Rash Flashcards
Under which headings would you describe an individual lesion?
SCAM Size, shape Colour Associated secondary change Morphology, margin
If a lesion is pigmented, the presence of which features increase the likelihood of melanoma?
Asymmetry (lack of minor image in any of the four quadrants)
Irregular Border
Two or more Colours within the lesion
Diameter > 6mm
Differentiate between macule, patch, plaque, papule, nodule, vesicle, pustule and bulla.
Macule- flat lesion less than 1 cm, without elevation or depression
Patch- flat lesion greater than 1 cm, without elevation or depression
Plaque- flat, elevated lesion, usually greater than 1 cm
Papule- elevated, solid lesion less than 1 cm
Nodule- elevated, solid lesion greater than 1 cm
Vesicle- elevated, fluid-filled lesion, usually less than 1 cm
Pustule- elevated, pus-filled lesion, usually less than 1 cm
Bulla- elevated, fluid-filled lesion, usually greater than 1 cm
What are the four main rashes?
maculopapular erythematous petechial/purpuric vesiculo/bullous (look up pics)
Describe a rash consistent with psoriasis.
red demarcated plaques, with secondary crusting, erosions and scale on extensor surfaces
Describe a systematic approach to discussing rashes.
Colour Size Morphology Pattern Distribution
What kind of descriptions would you use for the pattern of a rash?
discrete or confluent? demarcated or indistinct? linear? target? annular (ring-shaped)? discoid?
What kind of descriptions would you use for the distribution of a rash?
generalised/localised central/peripheral flexural/extensor surfaces dermatomal area site-specific
What rash may become secondary to vancomycin therapy?

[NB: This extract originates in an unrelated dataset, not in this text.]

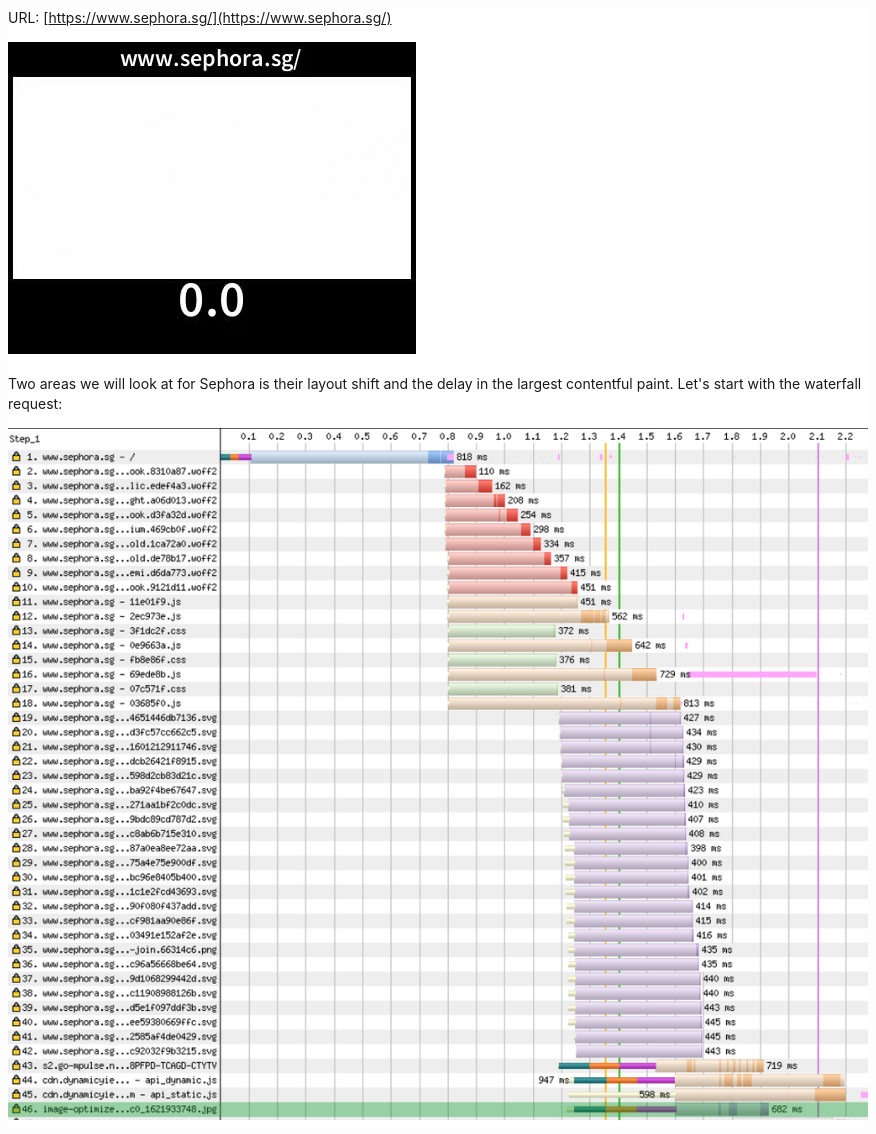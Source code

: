 URL: [https://www.sephora.sg/](https://www.sephora.sg/)

![](/images/uploads/sg-commerce-sephora.gif)

Two areas we will look at for Sephora is their layout shift and the delay in the largest contentful paint. Let's start with the waterfall request:

![](/images/uploads/sg-commerce-sephora-1.png)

‘red man syndrome’ - widespread, urticarial erythematous rash
What is Adult-onset Still’s disease?
rare systemic autoinflammatory disease characterized by the classic triad of fevers, joint pain, and a distinctive salmon-coloured bumpy rash which only appears when pyrexial
What is the word you would use to describe someone who is red all over?
erythroderma
Name some conditions which present with erythroderma.
psoriasis erythroderma eczema pityriasis rubra pilaris cutaneous adverse drug reaction cutaneous lymphoma
How does cutaneous lupus typically present?
annular patchy rash or discoid plaque type
Name three drugs which may worsen psoriasis.
antimalarials, B blockers, lithium
What is the prevalence of psoriatic arthritis among patients with psoriasis?
5-30%
Which areas are important to examine in a patient with suspected psoriasis?
flexures, nails, scalp, joints, genital regions, post-auricular regions
Which nail changes are associated with psoriasis?
pitting, onycholysis, subungual hyperkeratosis, leukonychia, oil drop
What are the six different types of psoriasis?
plaque, guttate, flexural, palmoplantar, pustular, erythrodermic
What often triggers guttate psoriasis?
streptococcal throat infections
How does guttate psoriasis present?
usually seen in children and adolescents
numerous small red patches develop on trunk, often clears in a few months but plaque psoriasis may develop later
Describe the presentation of flexural psoriasis.
submammary axillary and anogenital folds - sharply demarcated, glistening salmon pink in colour, can have superimposed candida
Which type of psoriasis can present with significant scaling and painful fissures of palms and soles?
palmoplantar
How does pustular psoriasis present?
localised palmoplantar pustulosis (recalcitrant, multiple sterile pustules on palms and soles) or generalised pustular psoriasis which is an emergency
What is the most common arthropathy in psoriatic arthritis?